First, in fitting with my job as a safety professional, a warning.

**CAUTION:** Quiet, dominant, English gentleman. May contain humour, sarcasm and puns. Contact with this person brings risk of conversations containing geekery, sci-fi quotes and lol-site references. May be fast approaching grumpy old man phase of life.

First I should get the personal stuff out of the way, I have been told before that it is best to let people out about my personal life in their own time and that I would interest more people if I did not lay this out straight away... but I am honest about who I am so people understand what they are getting from day one. I am married to a woman who I love dearly and expect to spend the rest of my life with. We are in an open / poly relationship and have been for the last 11 (or 15 if you ask her) years. It was she who introduced me to the vocabulary I needed to express what I had been feeling for a number of years before. However, we both have aspects of our sexuality that the other cannot meet and are free to have partners to meet them. I am honest with her about who I see and anyone who plays with me, or more, will have to fit within that dynamic.

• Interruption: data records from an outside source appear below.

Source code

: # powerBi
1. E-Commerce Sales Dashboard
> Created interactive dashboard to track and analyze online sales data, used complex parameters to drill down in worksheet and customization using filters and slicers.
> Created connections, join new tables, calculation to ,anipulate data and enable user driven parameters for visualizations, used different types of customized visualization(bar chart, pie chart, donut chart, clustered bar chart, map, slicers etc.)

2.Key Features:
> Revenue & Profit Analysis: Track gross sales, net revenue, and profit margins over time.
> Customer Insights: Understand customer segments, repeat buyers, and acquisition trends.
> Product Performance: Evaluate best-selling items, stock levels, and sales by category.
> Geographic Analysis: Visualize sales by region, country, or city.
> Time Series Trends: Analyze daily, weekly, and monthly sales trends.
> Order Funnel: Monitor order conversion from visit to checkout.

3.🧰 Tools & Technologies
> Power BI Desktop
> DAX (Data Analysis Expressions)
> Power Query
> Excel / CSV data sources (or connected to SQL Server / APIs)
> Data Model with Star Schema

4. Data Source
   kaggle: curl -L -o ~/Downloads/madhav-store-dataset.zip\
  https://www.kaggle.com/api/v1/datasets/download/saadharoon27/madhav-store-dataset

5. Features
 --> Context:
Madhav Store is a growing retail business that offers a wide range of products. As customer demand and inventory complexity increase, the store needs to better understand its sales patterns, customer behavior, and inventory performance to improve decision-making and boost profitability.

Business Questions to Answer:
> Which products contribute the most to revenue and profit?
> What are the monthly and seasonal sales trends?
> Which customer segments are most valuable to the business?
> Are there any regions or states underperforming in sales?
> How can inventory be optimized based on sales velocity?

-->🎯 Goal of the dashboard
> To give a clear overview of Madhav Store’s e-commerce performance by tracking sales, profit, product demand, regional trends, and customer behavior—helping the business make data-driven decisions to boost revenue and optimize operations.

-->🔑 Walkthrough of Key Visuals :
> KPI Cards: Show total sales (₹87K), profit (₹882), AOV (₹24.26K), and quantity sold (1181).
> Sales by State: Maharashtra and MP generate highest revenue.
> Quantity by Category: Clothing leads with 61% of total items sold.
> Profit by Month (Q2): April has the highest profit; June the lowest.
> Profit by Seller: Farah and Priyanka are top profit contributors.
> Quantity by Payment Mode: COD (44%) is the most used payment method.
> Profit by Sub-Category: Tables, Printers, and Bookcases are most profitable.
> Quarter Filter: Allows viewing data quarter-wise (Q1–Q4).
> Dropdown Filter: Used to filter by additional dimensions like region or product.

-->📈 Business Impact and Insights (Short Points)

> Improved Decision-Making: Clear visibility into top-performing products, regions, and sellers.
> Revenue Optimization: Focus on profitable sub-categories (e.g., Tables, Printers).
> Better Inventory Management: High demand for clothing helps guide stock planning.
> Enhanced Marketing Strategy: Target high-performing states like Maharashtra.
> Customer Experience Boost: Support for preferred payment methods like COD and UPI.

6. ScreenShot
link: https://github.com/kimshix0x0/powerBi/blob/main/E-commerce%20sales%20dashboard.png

Currently I am looking for someone to share my darker side with.

In a play partner, I am not looking for anything too committed. Yes, I want to feel I can be friends with them and I want to have some connection to them otherwise I'm not going to be willing to really let go in their presence. But if it's just for fun then I want to keep it that way and have it be enjoyable for both parties without either feeling it's getting too close. If I find that one perfect person I will expect to devote myself to them and do not want to leave a broken heart in my wake that I didn't realise was mine to break.

For someone who is moving towards something more serious however, that's a different story. I want someone I can share a part of my life with, someone to become a lover, not just a friend with benefits. I want someone I can see regularly. Weekly ideally, fortnightly as a minimum. Someone I can spend time with being a couple not just meeting up solely for play. I am looking for someone who will become part of my family, who I can make feel special, loved, cared for and as secure in our relationship as it is possible to make them. While they may never be my wife, I want them to grow as close to me as she is and for them to know I feel the same.

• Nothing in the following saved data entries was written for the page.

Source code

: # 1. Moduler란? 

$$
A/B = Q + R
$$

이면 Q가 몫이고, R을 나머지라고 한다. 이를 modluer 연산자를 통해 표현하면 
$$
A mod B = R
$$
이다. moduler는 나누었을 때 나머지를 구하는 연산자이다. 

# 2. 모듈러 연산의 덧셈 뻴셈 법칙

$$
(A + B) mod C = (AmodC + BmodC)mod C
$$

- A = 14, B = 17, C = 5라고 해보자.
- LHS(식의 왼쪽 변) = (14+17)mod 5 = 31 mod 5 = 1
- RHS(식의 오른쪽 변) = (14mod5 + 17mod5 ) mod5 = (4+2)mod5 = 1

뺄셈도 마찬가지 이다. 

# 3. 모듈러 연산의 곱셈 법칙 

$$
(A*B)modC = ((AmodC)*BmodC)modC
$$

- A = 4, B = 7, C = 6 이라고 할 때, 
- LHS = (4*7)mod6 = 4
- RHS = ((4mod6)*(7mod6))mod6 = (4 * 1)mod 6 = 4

I am going to have to be blunt here however and say that while I do not mind if they have a same sex, sexual partner to fill that need, I am not willing to share with another man or to share with anyone else who is dominant. This may sound harsh, and it may sound unfair, but I have tried to share with another Dom before and it just didn't work for me. It cut into the time I was able to spend with the woman I loved and that is part of what ultimately drove us apart.

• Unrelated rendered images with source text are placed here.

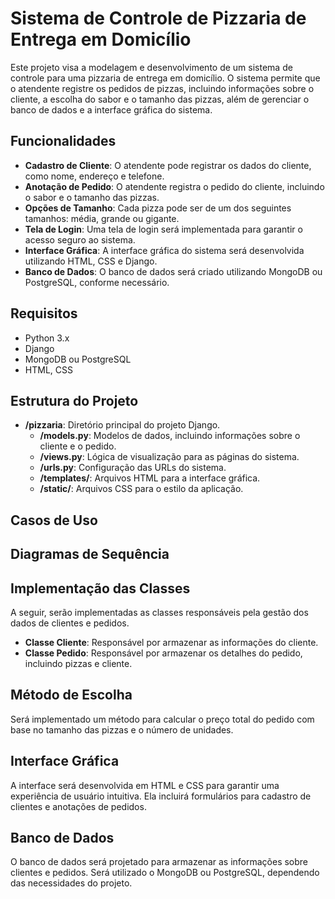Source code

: # Sistema de Controle de Pizzaria de Entrega em Domicílio

Este projeto visa a modelagem e desenvolvimento de um sistema de controle para uma pizzaria de entrega em domicílio. O sistema permite que o atendente registre os pedidos de pizzas, incluindo informações sobre o cliente, a escolha do sabor e o tamanho das pizzas, além de gerenciar o banco de dados e a interface gráfica do sistema.

## Funcionalidades

- **Cadastro de Cliente**: O atendente pode registrar os dados do cliente, como nome, endereço e telefone.
- **Anotação de Pedido**: O atendente registra o pedido do cliente, incluindo o sabor e o tamanho das pizzas.
- **Opções de Tamanho**: Cada pizza pode ser de um dos seguintes tamanhos: média, grande ou gigante.
- **Tela de Login**: Uma tela de login será implementada para garantir o acesso seguro ao sistema.
- **Interface Gráfica**: A interface gráfica do sistema será desenvolvida utilizando HTML, CSS e Django.
- **Banco de Dados**: O banco de dados será criado utilizando MongoDB ou PostgreSQL, conforme necessário.

## Requisitos

- Python 3.x
- Django
- MongoDB ou PostgreSQL
- HTML, CSS

## Estrutura do Projeto

- **/pizzaria**: Diretório principal do projeto Django.
  - **/models.py**: Modelos de dados, incluindo informações sobre o cliente e o pedido.
  - **/views.py**: Lógica de visualização para as páginas do sistema.
  - **/urls.py**: Configuração das URLs do sistema.
  - **/templates/**: Arquivos HTML para a interface gráfica.
  - **/static/**: Arquivos CSS para o estilo da aplicação.

## Casos de Uso


## Diagramas de Sequência

## Implementação das Classes

A seguir, serão implementadas as classes responsáveis pela gestão dos dados de clientes e pedidos.

- **Classe Cliente**: Responsável por armazenar as informações do cliente.
- **Classe Pedido**: Responsável por armazenar os detalhes do pedido, incluindo pizzas e cliente.

## Método de Escolha

Será implementado um método para calcular o preço total do pedido com base no tamanho das pizzas e o número de unidades.

## Interface Gráfica

A interface será desenvolvida em HTML e CSS para garantir uma experiência de usuário intuitiva. Ela incluirá formulários para cadastro de clientes e anotações de pedidos.

## Banco de Dados

O banco de dados será projetado para armazenar as informações sobre clientes e pedidos. Será utilizado o MongoDB ou PostgreSQL, dependendo das necessidades do projeto.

In return however, I shall not be asking them to accept me seeing other people. Yes, I have my wife, but whomever I end up with will be my only D/s play partner and I will give them as much of myself as it is practical to give. I offer someone who is willing to try new things within limits (I have low self esteem however, so if public play is your idea of fun I might need some support in that direction). Someone who (I have been told) is supportive beyond most people’s expectations. Someone who understands the problems associated with earlier traumas and the difficulties of working around an existing relationship and someone who is willing to give as much as he gets.

I should point out, in either case, that I do not do one night stands as it takes me a few meets (or a lot of chat) to feel comfortable performing BDSM acts with a new partner and a couple of sessions to feel I can build up to some of the more intense acts. There's no point going straight in full pelt and hurting someone, I prefer to learn a partners reactions and responses rather than have to apologise afterwards for missing something. If you're looking for a quick beating then I am not the man for you.

I am occasionally to be found at several of the Sheffield kink events and am slowly branching out to events in Derby, Nottingham, Leicester and maybe Manchester in time. If you see me at an event I'm always happy to talk so feel free to say hello.

Hopefully this has given you a brief insight into who I am.